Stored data
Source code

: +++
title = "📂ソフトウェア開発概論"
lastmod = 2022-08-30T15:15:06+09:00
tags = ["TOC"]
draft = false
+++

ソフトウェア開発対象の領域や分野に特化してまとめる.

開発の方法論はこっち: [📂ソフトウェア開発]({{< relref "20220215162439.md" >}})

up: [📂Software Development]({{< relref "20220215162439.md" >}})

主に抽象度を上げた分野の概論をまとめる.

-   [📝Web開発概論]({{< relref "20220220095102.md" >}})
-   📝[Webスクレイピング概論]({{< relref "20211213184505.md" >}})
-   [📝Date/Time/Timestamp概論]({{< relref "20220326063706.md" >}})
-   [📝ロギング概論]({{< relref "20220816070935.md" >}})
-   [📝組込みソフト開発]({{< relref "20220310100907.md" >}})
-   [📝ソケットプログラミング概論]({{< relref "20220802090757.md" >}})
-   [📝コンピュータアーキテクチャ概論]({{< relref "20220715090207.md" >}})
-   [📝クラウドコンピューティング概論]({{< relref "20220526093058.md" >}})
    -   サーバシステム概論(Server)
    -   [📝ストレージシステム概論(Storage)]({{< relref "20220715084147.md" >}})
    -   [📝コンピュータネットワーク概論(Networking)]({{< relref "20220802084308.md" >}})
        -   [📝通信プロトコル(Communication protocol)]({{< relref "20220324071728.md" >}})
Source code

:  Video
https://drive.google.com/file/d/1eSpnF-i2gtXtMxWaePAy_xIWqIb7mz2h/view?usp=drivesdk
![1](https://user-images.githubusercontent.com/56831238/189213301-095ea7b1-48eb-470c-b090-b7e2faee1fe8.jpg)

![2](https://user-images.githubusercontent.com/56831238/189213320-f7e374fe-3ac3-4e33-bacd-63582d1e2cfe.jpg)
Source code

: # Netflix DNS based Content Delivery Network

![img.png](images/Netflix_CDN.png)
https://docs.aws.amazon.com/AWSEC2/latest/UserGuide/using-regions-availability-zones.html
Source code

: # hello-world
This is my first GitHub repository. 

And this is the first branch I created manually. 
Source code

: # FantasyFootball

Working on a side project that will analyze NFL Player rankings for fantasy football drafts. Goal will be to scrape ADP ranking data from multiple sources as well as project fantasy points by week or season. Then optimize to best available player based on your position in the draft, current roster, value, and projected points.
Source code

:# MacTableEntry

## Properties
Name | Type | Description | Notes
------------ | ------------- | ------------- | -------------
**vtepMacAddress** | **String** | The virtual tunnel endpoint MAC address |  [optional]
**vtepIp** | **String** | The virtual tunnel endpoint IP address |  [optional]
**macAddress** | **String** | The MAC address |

HOW TO COMPLETE THIS TASK: The required output is the entries from their opening line through the line holding "Name | Type | Description | Notes", repeated exactly, with both end lines kept.

ANSWER TO THE PROBLEM:
Source code

: +++
title = "📂ソフトウェア開発概論"
lastmod = 2022-08-30T15:15:06+09:00
tags = ["TOC"]
draft = false
+++

ソフトウェア開発対象の領域や分野に特化してまとめる.

開発の方法論はこっち: [📂ソフトウェア開発]({{< relref "20220215162439.md" >}})

up: [📂Software Development]({{< relref "20220215162439.md" >}})

主に抽象度を上げた分野の概論をまとめる.

-   [📝Web開発概論]({{< relref "20220220095102.md" >}})
-   📝[Webスクレイピング概論]({{< relref "20211213184505.md" >}})
-   [📝Date/Time/Timestamp概論]({{< relref "20220326063706.md" >}})
-   [📝ロギング概論]({{< relref "20220816070935.md" >}})
-   [📝組込みソフト開発]({{< relref "20220310100907.md" >}})
-   [📝ソケットプログラミング概論]({{< relref "20220802090757.md" >}})
-   [📝コンピュータアーキテクチャ概論]({{< relref "20220715090207.md" >}})
-   [📝クラウドコンピューティング概論]({{< relref "20220526093058.md" >}})
    -   サーバシステム概論(Server)
    -   [📝ストレージシステム概論(Storage)]({{< relref "20220715084147.md" >}})
    -   [📝コンピュータネットワーク概論(Networking)]({{< relref "20220802084308.md" >}})
        -   [📝通信プロトコル(Communication protocol)]({{< relref "20220324071728.md" >}})
Source code

:  Video
https://drive.google.com/file/d/1eSpnF-i2gtXtMxWaePAy_xIWqIb7mz2h/view?usp=drivesdk
![1](https://user-images.githubusercontent.com/56831238/189213301-095ea7b1-48eb-470c-b090-b7e2faee1fe8.jpg)

![2](https://user-images.githubusercontent.com/56831238/189213320-f7e374fe-3ac3-4e33-bacd-63582d1e2cfe.jpg)
Source code

: # Netflix DNS based Content Delivery Network

![img.png](images/Netflix_CDN.png)
https://docs.aws.amazon.com/AWSEC2/latest/UserGuide/using-regions-availability-zones.html
Source code

: # hello-world
This is my first GitHub repository. 

And this is the first branch I created manually. 
Source code

: # FantasyFootball

Working on a side project that will analyze NFL Player rankings for fantasy football drafts. Goal will be to scrape ADP ranking data from multiple sources as well as project fantasy points by week or season. Then optimize to best available player based on your position in the draft, current roster, value, and projected points.
Source code

:# MacTableEntry

## Properties
Name | Type | Description | Notes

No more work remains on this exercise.